Gluten-Free Protein Powder – In Summary:

The protein powder discussion can be confusing! A lot of it comes down to personal preference and whether you aim to avoid eating animal-based products.

Animal-based proteins (like whey, casein, and egg) do have a higher digestibility score, however, pea protein mixes are not far behind. The quality of the product is the most important factor. What works for YOU might not work for someone else – listen to your body.

Even though some plant proteins don’t contain all 9 essential amino acids, this can easily be fixed by including a mixture of different plant-based proteins. Some plant-based proteins, like pea, have been shown to be just as effective in muscle synthesis as animal-based proteins. Pea protein also produces similar outcomes to whey regarding muscle thickness, force production, workout routine strength, and performance. Most of these options are great if you’re lactose intolerant but always read the label.

Note: A protein shake should not serve as a meal replacement!
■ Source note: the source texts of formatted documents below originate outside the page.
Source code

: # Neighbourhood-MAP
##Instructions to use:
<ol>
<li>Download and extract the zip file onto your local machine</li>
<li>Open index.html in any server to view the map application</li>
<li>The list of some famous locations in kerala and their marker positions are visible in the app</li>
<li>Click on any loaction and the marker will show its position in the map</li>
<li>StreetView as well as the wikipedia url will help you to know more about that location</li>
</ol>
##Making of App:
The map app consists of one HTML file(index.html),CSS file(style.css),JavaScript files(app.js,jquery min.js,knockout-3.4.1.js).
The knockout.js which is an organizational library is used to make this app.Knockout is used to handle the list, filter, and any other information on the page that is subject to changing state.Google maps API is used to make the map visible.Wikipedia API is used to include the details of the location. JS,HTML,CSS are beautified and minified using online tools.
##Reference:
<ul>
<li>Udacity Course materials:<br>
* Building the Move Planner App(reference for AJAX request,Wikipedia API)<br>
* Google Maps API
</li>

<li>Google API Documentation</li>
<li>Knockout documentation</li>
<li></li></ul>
They should only be used to supplement your diet.

What To Look For In A Clean Organic Protein Powder

  • Certified organic (which is always non-GMO) or mostly made of organic ingredients
  • 20+ grams of protein, preferably with a mixture of plant-based sources, including pea protein
  • Short ingredient list
  • Heavy-metal tested (especially for chocolate protein powders)
    • Unflavored protein powders are typically lower in heavy metals. Vanilla is also typically lower in heavy metals than Chocolate (though not always).
    • If a brand is selling crazy flavors like “s’mores” and “french toast,” for instance, they likely don’t use real food ingredients.
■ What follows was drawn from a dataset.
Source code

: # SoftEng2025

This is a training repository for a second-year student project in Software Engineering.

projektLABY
In addition, avoid multi-level marketing (MLM) companies. While not all of them use poor-quality ingredients, in my research, most of them do. If you’re pregnant or nursing – definitely check with your doctor first before consuming protein powder. Only use high-quality protein (and read the FULL ingredient list).

The Best Clean Organic Protein Powder On The Market

[Section updated August 2023 with updated Certificate of Analysis information]

It is absolutely essential that the protein powder you’re using is clean and organic, especially if you drink it regularly. Mix together some organic almond milk, frozen berries (like goji berries), frozen spinach, and a scoop of protein powder – you’ll be good to go! It’s also great to bake with. It’s perfect for a post-workout shake – adding protein to your diet has never been easier. It can be perfect for your health and fitness routine.

Heavy metal testing transparency is key. Support brands that are proud of their test results.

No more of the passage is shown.